- **WHAT THE TASK ASKS**
Which lines in the data below contain the word "applications"? Return each of them.

BEGIN MATERIAL PROVIDED

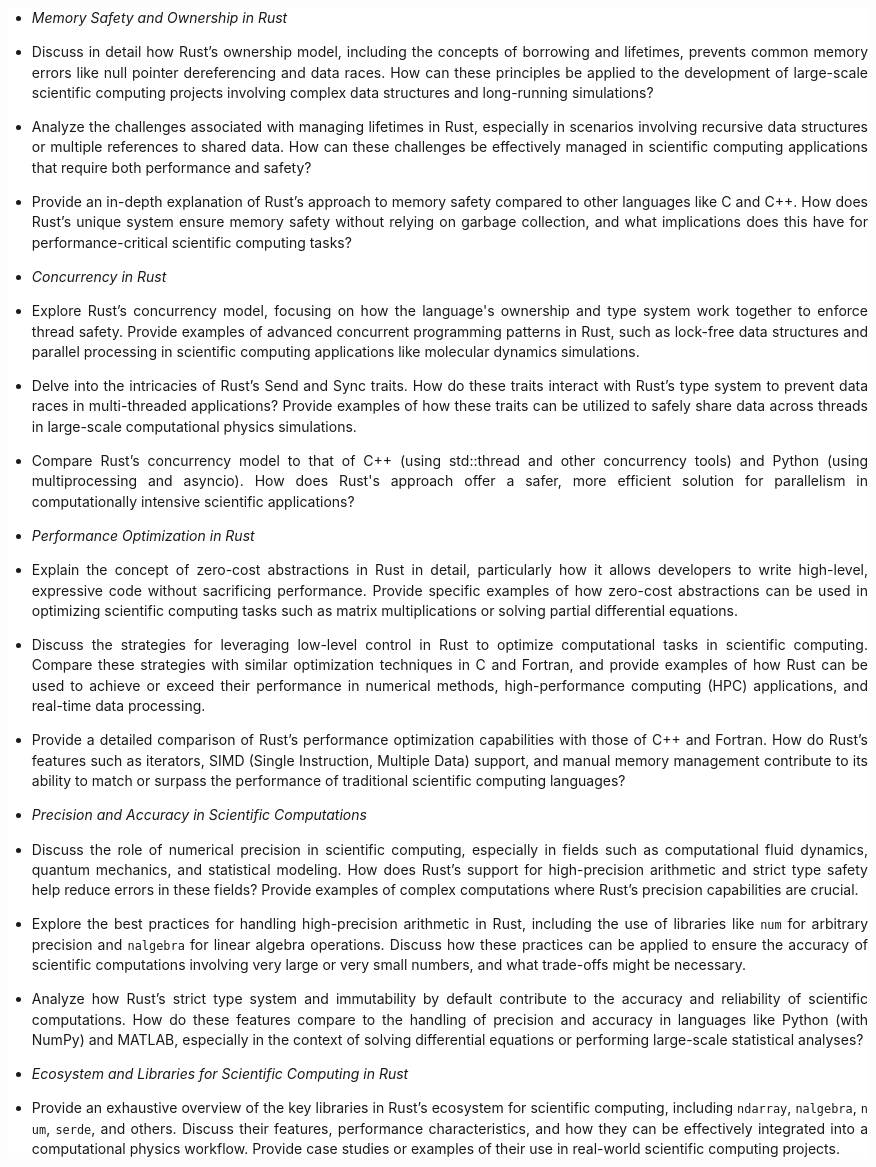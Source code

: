 - <p style="text-align: justify;"><em>Memory Safety and Ownership in Rust</em></p>
- <p style="text-align: justify;">Discuss in detail how Rust’s ownership model, including the concepts of borrowing and lifetimes, prevents common memory errors like null pointer dereferencing and data races. How can these principles be applied to the development of large-scale scientific computing projects involving complex data structures and long-running simulations?</p>
- <p style="text-align: justify;">Analyze the challenges associated with managing lifetimes in Rust, especially in scenarios involving recursive data structures or multiple references to shared data. How can these challenges be effectively managed in scientific computing applications that require both performance and safety?</p>
- <p style="text-align: justify;">Provide an in-depth explanation of Rust’s approach to memory safety compared to other languages like C and C++. How does Rust’s unique system ensure memory safety without relying on garbage collection, and what implications does this have for performance-critical scientific computing tasks?</p>
- <p style="text-align: justify;"><em>Concurrency in Rust</em></p>
- <p style="text-align: justify;">Explore Rust’s concurrency model, focusing on how the language's ownership and type system work together to enforce thread safety. Provide examples of advanced concurrent programming patterns in Rust, such as lock-free data structures and parallel processing in scientific computing applications like molecular dynamics simulations.</p>
- <p style="text-align: justify;">Delve into the intricacies of Rust’s Send and Sync traits. How do these traits interact with Rust’s type system to prevent data races in multi-threaded applications? Provide examples of how these traits can be utilized to safely share data across threads in large-scale computational physics simulations.</p>
- <p style="text-align: justify;">Compare Rust’s concurrency model to that of C++ (using std::thread and other concurrency tools) and Python (using multiprocessing and asyncio). How does Rust's approach offer a safer, more efficient solution for parallelism in computationally intensive scientific applications?</p>
- <p style="text-align: justify;"><em>Performance Optimization in Rust</em></p>
- <p style="text-align: justify;">Explain the concept of zero-cost abstractions in Rust in detail, particularly how it allows developers to write high-level, expressive code without sacrificing performance. Provide specific examples of how zero-cost abstractions can be used in optimizing scientific computing tasks such as matrix multiplications or solving partial differential equations.</p>
- <p style="text-align: justify;">Discuss the strategies for leveraging low-level control in Rust to optimize computational tasks in scientific computing. Compare these strategies with similar optimization techniques in C and Fortran, and provide examples of how Rust can be used to achieve or exceed their performance in numerical methods, high-performance computing (HPC) applications, and real-time data processing.</p>
- <p style="text-align: justify;">Provide a detailed comparison of Rust’s performance optimization capabilities with those of C++ and Fortran. How do Rust’s features such as iterators, SIMD (Single Instruction, Multiple Data) support, and manual memory management contribute to its ability to match or surpass the performance of traditional scientific computing languages?</p>
- <p style="text-align: justify;"><em>Precision and Accuracy in Scientific Computations</em></p>
- <p style="text-align: justify;">Discuss the role of numerical precision in scientific computing, especially in fields such as computational fluid dynamics, quantum mechanics, and statistical modeling. How does Rust’s support for high-precision arithmetic and strict type safety help reduce errors in these fields? Provide examples of complex computations where Rust’s precision capabilities are crucial.</p>
- <p style="text-align: justify;">Explore the best practices for handling high-precision arithmetic in Rust, including the use of libraries like <code>num</code> for arbitrary precision and <code>nalgebra</code> for linear algebra operations. Discuss how these practices can be applied to ensure the accuracy of scientific computations involving very large or very small numbers, and what trade-offs might be necessary.</p>
- <p style="text-align: justify;">Analyze how Rust’s strict type system and immutability by default contribute to the accuracy and reliability of scientific computations. How do these features compare to the handling of precision and accuracy in languages like Python (with NumPy) and MATLAB, especially in the context of solving differential equations or performing large-scale statistical analyses?</p>
- <p style="text-align: justify;"><em>Ecosystem and Libraries for Scientific Computing in Rust</em></p>
- <p style="text-align: justify;">Provide an exhaustive overview of the key libraries in Rust’s ecosystem for scientific computing, including <code>ndarray</code>, <code>nalgebra</code>, <code>num</code>, <code>serde</code>, and others. Discuss their features, performance characteristics, and how they can be effectively integrated into a computational physics workflow. Provide case studies or examples of their use in real-world scientific computing projects.</p>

END MATERIAL PROVIDED

- **EXERCISE SOLUTION**
- <p style="text-align: justify;">Analyze the challenges associated with managing lifetimes in Rust, especially in scenarios involving recursive data structures or multiple references to shared data. How can these challenges be effectively managed in scientific computing applications that require both performance and safety?</p>
- <p style="text-align: justify;">Explore Rust’s concurrency model, focusing on how the language's ownership and type system work together to enforce thread safety. Provide examples of advanced concurrent programming patterns in Rust, such as lock-free data structures and parallel processing in scientific computing applications like molecular dynamics simulations.</p>
- <p style="text-align: justify;">Delve into the intricacies of Rust’s Send and Sync traits. How do these traits interact with Rust’s type system to prevent data races in multi-threaded applications? Provide examples of how these traits can be utilized to safely share data across threads in large-scale computational physics simulations.</p>
- <p style="text-align: justify;">Compare Rust’s concurrency model to that of C++ (using std::thread and other concurrency tools) and Python (using multiprocessing and asyncio). How does Rust's approach offer a safer, more efficient solution for parallelism in computationally intensive scientific applications?</p>
- <p style="text-align: justify;">Discuss the strategies for leveraging low-level control in Rust to optimize computational tasks in scientific computing. Compare these strategies with similar optimization techniques in C and Fortran, and provide examples of how Rust can be used to achieve or exceed their performance in numerical methods, high-performance computing (HPC) applications, and real-time data processing.</p>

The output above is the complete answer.